**WHAT IS EXPECTED**
Take the data below and filter it for lines containing the word "very"; show each line found.

**Data records**
┄┄┄┄┄┄

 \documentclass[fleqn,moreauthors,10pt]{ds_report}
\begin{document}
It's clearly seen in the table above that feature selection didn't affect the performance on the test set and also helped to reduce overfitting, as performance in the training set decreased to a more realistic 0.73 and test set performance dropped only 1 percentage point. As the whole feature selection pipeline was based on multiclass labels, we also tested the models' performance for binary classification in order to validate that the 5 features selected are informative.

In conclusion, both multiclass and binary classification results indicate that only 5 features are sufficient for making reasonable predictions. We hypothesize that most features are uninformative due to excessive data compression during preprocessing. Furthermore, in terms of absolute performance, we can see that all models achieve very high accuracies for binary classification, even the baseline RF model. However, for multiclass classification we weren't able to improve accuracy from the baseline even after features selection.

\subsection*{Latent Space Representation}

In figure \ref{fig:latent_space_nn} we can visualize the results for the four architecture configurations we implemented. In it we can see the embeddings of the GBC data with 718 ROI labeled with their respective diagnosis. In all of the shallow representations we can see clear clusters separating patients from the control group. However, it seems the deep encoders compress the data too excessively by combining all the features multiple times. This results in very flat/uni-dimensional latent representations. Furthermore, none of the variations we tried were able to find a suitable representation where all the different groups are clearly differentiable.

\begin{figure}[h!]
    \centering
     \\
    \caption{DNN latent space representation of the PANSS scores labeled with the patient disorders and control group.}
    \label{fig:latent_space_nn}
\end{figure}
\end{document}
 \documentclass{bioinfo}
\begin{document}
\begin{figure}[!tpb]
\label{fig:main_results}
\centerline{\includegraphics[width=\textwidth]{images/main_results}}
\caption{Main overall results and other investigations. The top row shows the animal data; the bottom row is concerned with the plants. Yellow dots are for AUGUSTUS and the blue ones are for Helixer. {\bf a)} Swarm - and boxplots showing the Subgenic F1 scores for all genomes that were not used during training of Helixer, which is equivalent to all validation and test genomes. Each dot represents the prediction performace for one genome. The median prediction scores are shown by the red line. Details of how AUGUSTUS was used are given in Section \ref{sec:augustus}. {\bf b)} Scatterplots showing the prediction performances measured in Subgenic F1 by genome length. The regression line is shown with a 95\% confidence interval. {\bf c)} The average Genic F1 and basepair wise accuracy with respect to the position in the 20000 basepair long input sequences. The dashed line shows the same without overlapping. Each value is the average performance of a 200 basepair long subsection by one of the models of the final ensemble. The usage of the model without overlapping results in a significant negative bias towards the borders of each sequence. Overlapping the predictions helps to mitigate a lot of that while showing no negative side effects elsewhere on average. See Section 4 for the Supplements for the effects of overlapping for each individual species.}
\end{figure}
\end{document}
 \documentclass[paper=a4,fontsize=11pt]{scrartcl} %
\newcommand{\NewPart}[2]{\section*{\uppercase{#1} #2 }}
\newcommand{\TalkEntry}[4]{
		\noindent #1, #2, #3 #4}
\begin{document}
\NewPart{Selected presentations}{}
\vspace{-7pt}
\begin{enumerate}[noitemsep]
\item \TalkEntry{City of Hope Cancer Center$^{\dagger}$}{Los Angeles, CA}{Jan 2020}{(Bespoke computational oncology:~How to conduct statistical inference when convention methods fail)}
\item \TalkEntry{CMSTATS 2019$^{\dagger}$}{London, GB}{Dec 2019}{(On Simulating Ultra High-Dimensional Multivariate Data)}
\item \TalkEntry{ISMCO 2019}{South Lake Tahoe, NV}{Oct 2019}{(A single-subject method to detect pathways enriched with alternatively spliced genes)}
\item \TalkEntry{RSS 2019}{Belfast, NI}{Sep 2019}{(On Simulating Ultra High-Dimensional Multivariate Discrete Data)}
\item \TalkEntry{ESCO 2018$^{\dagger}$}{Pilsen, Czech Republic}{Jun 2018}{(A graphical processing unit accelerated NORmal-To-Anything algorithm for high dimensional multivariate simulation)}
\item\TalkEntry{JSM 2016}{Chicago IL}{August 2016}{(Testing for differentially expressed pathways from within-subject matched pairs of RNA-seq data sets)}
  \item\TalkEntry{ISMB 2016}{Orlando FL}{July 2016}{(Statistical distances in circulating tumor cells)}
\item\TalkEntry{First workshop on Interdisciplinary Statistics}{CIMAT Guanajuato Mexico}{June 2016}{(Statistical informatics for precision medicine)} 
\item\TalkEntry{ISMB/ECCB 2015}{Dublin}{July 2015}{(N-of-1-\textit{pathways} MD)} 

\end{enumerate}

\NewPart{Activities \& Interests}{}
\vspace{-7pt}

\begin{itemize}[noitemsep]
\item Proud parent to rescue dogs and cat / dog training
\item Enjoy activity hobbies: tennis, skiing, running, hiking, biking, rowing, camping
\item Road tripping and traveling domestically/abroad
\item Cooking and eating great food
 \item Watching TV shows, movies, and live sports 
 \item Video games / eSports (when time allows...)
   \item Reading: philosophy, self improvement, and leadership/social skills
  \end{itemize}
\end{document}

┄┄┄┄┄┄

**EXPECTED OUTPUT**
In conclusion, both multiclass and binary classification results indicate that only 5 features are sufficient for making reasonable predictions. We hypothesize that most features are uninformative due to excessive data compression during preprocessing. Furthermore, in terms of absolute performance, we can see that all models achieve very high accuracies for binary classification, even the baseline RF model. However, for multiclass classification we weren't able to improve accuracy from the baseline even after features selection.
In figure \ref{fig:latent_space_nn} we can visualize the results for the four architecture configurations we implemented. In it we can see the embeddings of the GBC data with 718 ROI labeled with their respective diagnosis. In all of the shallow representations we can see clear clusters separating patients from the control group. However, it seems the deep encoders compress the data too excessively by combining all the features multiple times. This results in very flat/uni-dimensional latent representations. Furthermore, none of the variations we tried were able to find a suitable representation where all the different groups are clearly differentiable.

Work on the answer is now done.